Answer:
6,188 different groups of 12 that can be formed from 17 volunteers.
Explanation:
To find the number of different groups of 12 that can be formed from 17 volunteers, we can use the combination formula:
C(n, r) = n! / (r! * (n - r)!)
where n is the total number of volunteers, and r is the number of volunteers needed for each group.
In this case, n = 17 and r = 12. Substituting these values into the formula, we get:
C(17, 12) = 17! / (12! * (17 - 12)!) = (17 * 16 * 15 * 14 * 13 * 12!) / (12! * 5 * 4 * 3 * 2 * 1) = (17 * 16 * 15 * 14 * 13) / (5 * 4 * 3 * 2 * 1) = 6188
Therefore, there are to find the number of different groups of 12 that can be formed from 17 volunteers, we can use the combination formula:
C(n, r) = n! / (r! * (n - r)!)
where n is the total number of volunteers, and r is the number of volunteers needed for each group.
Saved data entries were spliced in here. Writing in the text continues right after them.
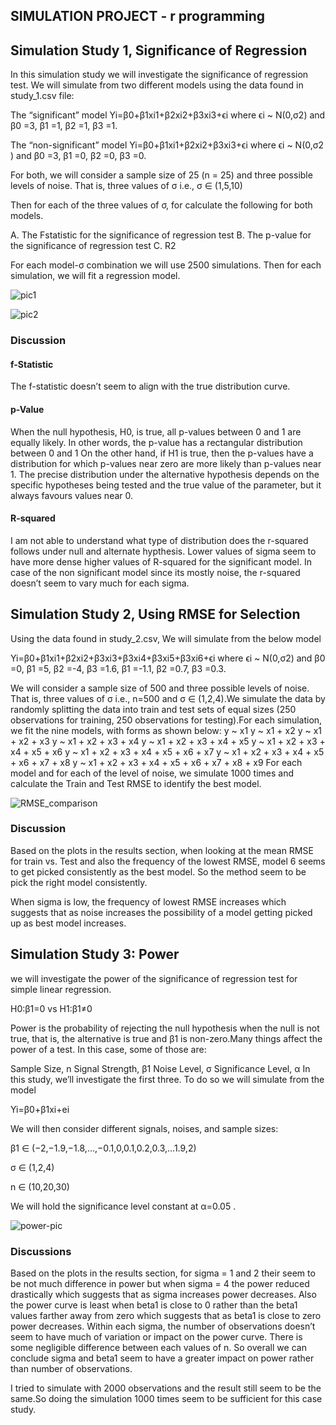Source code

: ## SIMULATION PROJECT - r programming

## Simulation Study 1, Significance of Regression

In this simulation study we will investigate the significance of regression test. We will simulate from two different models using the data found in study_1.csv file:

The “significant” model 
Yi=β0+β1xi1+β2xi2+β3xi3+ϵi
where ϵi ~ N(0,σ2) and β0 =3, β1 =1, β2 =1, β3 =1.

The “non-significant” model
Yi=β0+β1xi1+β2xi2+β3xi3+ϵi
where ϵi
 ~ N(0,σ2
) and β0 =3, β1 =0, β2 =0, β3 =0.

For both, we will consider a sample size of 25 (n = 25) and three possible levels of noise. That is, three values of σ
 i.e., σ ∈ (1,5,10)

Then for each of the three values of σ, for calculate the following for both models.

A. The Fstatistic for the significance of regression test
B. The p-value for the significance of regression test
C. R2

For each model-σ combination we will use 2500 simulations. Then for each simulation, we will fit a regression model.

![pic1](https://github.com/bsathyamur/simulation_project_r_programming/blob/master/fstat-and-val-comp.png)

![pic2](https://github.com/bsathyamur/simulation_project_r_programming/blob/master/rsquared-comp.png)

### Discussion

#### f-Statistic 
The f-statistic doesn’t seem to align with the true distribution curve.
#### p-Value 
When the null hypothesis, H0, is true, all p-values between 0 and 1 are equally likely. In other words, the p-value has a rectangular distribution between 0 and 1
On the other hand, if H1 is true, then the p-values have a distribution for which p-values near zero are more likely than p-values near 1. The precise distribution under the alternative hypothesis depends on the specific hypotheses being tested and the true value of the parameter, but it always favours values near 0.
#### R-squared
I am not able to understand what type of distribution does the r-squared follows under null and alternate hypthesis. Lower values of sigma seem to have more dense higher values of R-squared for the significant model. In case of the non significant model since its mostly noise, the r-squared doesn’t seem to vary much for each sigma.

## Simulation Study 2, Using RMSE for Selection

Using the data found in study_2.csv, We will simulate from the below model

Yi=β0+β1xi1+β2xi2+β3xi3+β3xi4+β3xi5+β3xi6+ϵi where ϵi ~ N(0,σ2) and β0 =0, β1 =5, β2 =-4, β3 =1.6, β1 =-1.1, β2 =0.7, β3 =0.3.

We will consider a sample size of 500 and three possible levels of noise. That is, three values of σ i.e., n=500 and σ ∈ (1,2,4).We simulate the data by randomly splitting the data into train and test sets of equal sizes (250 observations for training, 250 observations for testing).For each simulation, we fit the nine models, with forms as shown below:
y ~ x1
y ~ x1 + x2
y ~ x1 + x2 + x3
y ~ x1 + x2 + x3 + x4
y ~ x1 + x2 + x3 + x4 + x5
y ~ x1 + x2 + x3 + x4 + x5 + x6
y ~ x1 + x2 + x3 + x4 + x5 + x6 + x7
y ~ x1 + x2 + x3 + x4 + x5 + x6 + x7 + x8
y ~ x1 + x2 + x3 + x4 + x5 + x6 + x7 + x8 + x9
For each model and for each of the level of noise, we simulate 1000 times and calculate the Train and Test RMSE to identify the best model.

![RMSE_comparison](https://github.com/bsathyamur/simulation_project_r_programming/blob/master/RMSE-comp1.png)

### Discussion

Based on the plots in the results section, when looking at the mean RMSE for train vs. Test and also the frequency of the lowest RMSE, model 6 seems to get picked consistently as the best model. So the method seem to be pick the right model consistently.

When sigma is low, the frequency of lowest RMSE increases which suggests that as noise increases the possibility of a model getting picked up as best model increases.

## Simulation Study 3: Power

we will investigate the power of the significance of regression test for simple linear regression.

H0:β1=0 vs H1:β1≠0

Power is the probability of rejecting the null hypothesis when the null is not true, that is, the alternative is true and β1 is non-zero.Many things affect the power of a test. In this case, some of those are:

Sample Size, n
Signal Strength, β1
Noise Level, σ
Significance Level, α
In this study, we’ll investigate the first three. To do so we will simulate from the model

Yi=β0+β1xi+ei

We will then consider different signals, noises, and sample sizes:

β1 ∈ (−2,−1.9,−1.8,…,−0.1,0,0.1,0.2,0.3,…1.9,2)

σ ∈ (1,2,4)

n ∈ (10,20,30)

We will hold the significance level constant at α=0.05 . 

![power-pic](https://github.com/bsathyamur/simulation_project_r_programming/blob/master/power-comp.png)

### Discussions

Based on the plots in the results section, for sigma = 1 and 2 their seem to be not much difference in power but when sigma = 4 the power reduced drastically which suggests that as sigma increases power decreases.
Also the power curve is least when beta1 is close to 0 rather than the beta1 values farther away from zero which suggests that as beta1 is close to zero power decreases.
Within each sigma, the number of observations doesn’t seem to have much of variation or impact on the power curve. There is some negligible difference between each values of n. So overall we can conclude sigma and beta1 seem to have a greater impact on power rather than number of observations.

I tried to simulate with 2000 observations and the result still seem to be the same.So doing the simulation 1000 times seem to be sufficient for this case study.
In this case, n = 17 and r = 12. Substituting these values into the formula, we get:
C(17, 12) = 17! / (12! * (17 - 12)!) = (17 * 16 * 15 * 14 * 13 * 12!) / (12! * 5 * 4 * 3 * 2 * 1) = (17 * 16 * 15 * 14 * 13) / (5 * 4 * 3 * 2 * 1) = 6188
Therefore, there are 6,188 different groups of 12 that can be formed from 17 volunteers.